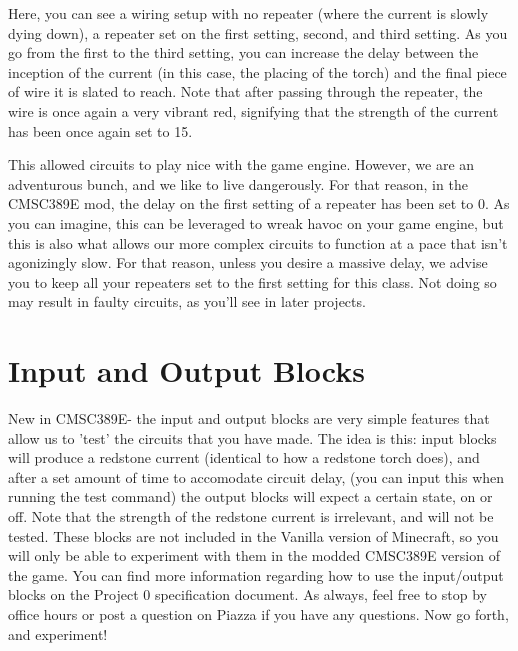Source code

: \documentclass{article}
\begin{document}
    Here, you can see a wiring setup with no repeater (where the current is slowly dying down), a repeater set on the first setting, second, and third setting. As you go from the first to the third setting, you can increase the delay between the inception of the current (in this case, the placing of the torch) and the final piece of wire it is slated to reach. Note that after passing through the repeater, the wire is once again a very vibrant red, signifying that the strength of the current has been once again set to 15.\newline
    
    This allowed circuits to play nice with the game engine. However, we are an adventurous bunch, and we like to live dangerously. For that reason, in the CMSC389E mod, the delay on the first setting of a repeater has been set to 0. As you can imagine, this can be leveraged to wreak havoc on your game engine, but this is also what allows our more complex circuits to function at a pace that isn't agonizingly slow. For that reason, unless you desire a massive delay, we advise you to keep all your repeaters set to the first setting for this class. Not doing so may result in faulty circuits, as you'll see in later projects.
    \newline
    
    \section{Input and Output Blocks}
    
    New in CMSC389E- the input and output blocks are very simple features that allow us to 'test' the circuits that you have made. The idea is this: input blocks will produce a redstone current (identical to how a redstone torch does), and after a set amount of time to accomodate circuit delay, (you can input this when running the test command) the output blocks will expect a certain state, on or off. Note that the strength of the redstone current is irrelevant, and will not be tested.
    \newline\newline
    These blocks are not included in the Vanilla version of Minecraft, so you will only be able to experiment with them in the modded CMSC389E version of the game. You can find more information regarding how to use the input/output blocks on the Project 0 specification document.
    \newline\newline
    As always, feel free to stop by office hours or post a question on Piazza if you have any questions. Now go forth, and experiment!
\end{document}
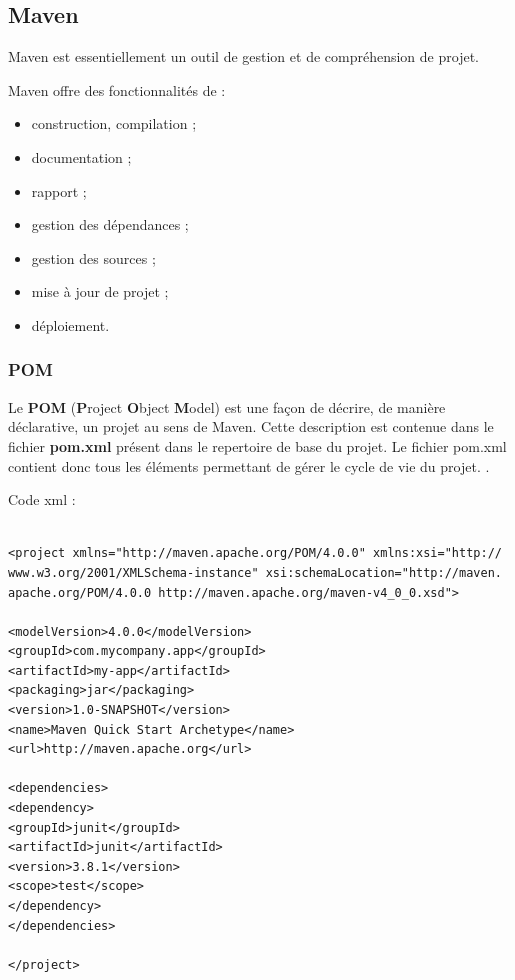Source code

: \subsection{Maven} 
 


Maven est essentiellement un outil de gestion et de compréhension de projet. 

Maven offre des fonctionnalités de :
\begin{itemize}
\item construction,  compilation ;
\item documentation ;
\item  rapport ;
\item  gestion des dépendances ;
\item  gestion des sources ;
\item mise à jour de projet ;
\item  déploiement.
\end{itemize}

\subsubsection{ POM  }
Le \textbf{POM} (\textbf{P}roject \textbf{O}bject \textbf{M}odel) est une façon de décrire, de manière déclarative, un projet au sens de Maven. Cette description est contenue dans le fichier \textbf{pom.xml} présent dans le repertoire de base du projet. Le fichier pom.xml contient donc tous les éléments permettant de gérer le cycle de vie du projet. \cite{maven}.

Code xml :	
 \lstset{language=XML}
\begin{lstlisting}

<project xmlns="http://maven.apache.org/POM/4.0.0" xmlns:xsi="http://
www.w3.org/2001/XMLSchema-instance" xsi:schemaLocation="http://maven.
apache.org/POM/4.0.0 http://maven.apache.org/maven-v4_0_0.xsd"> 

<modelVersion>4.0.0</modelVersion> 
<groupId>com.mycompany.app</groupId> 
<artifactId>my-app</artifactId> 
<packaging>jar</packaging> 
<version>1.0-SNAPSHOT</version> 
<name>Maven Quick Start Archetype</name> 
<url>http://maven.apache.org</url> 

<dependencies> 
<dependency> 
<groupId>junit</groupId> 
<artifactId>junit</artifactId> 
<version>3.8.1</version> 
<scope>test</scope> 
</dependency> 
</dependencies> 

</project>

\end{lstlisting}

Exercise description: Your answer should hold the line with "<artifactId>my-app</artifactId>" and each line after it to the end of the data, retyped exactly. Include no other lines.

Exercise output:
<artifactId>my-app</artifactId> 
<packaging>jar</packaging> 
<version>1.0-SNAPSHOT</version> 
<name>Maven Quick Start Archetype</name> 
<url>http://maven.apache.org</url> 

<dependencies> 
<dependency> 
<groupId>junit</groupId> 
<artifactId>junit</artifactId> 
<version>3.8.1</version> 
<scope>test</scope> 
</dependency> 
</dependencies> 

</project>

\end{lstlisting}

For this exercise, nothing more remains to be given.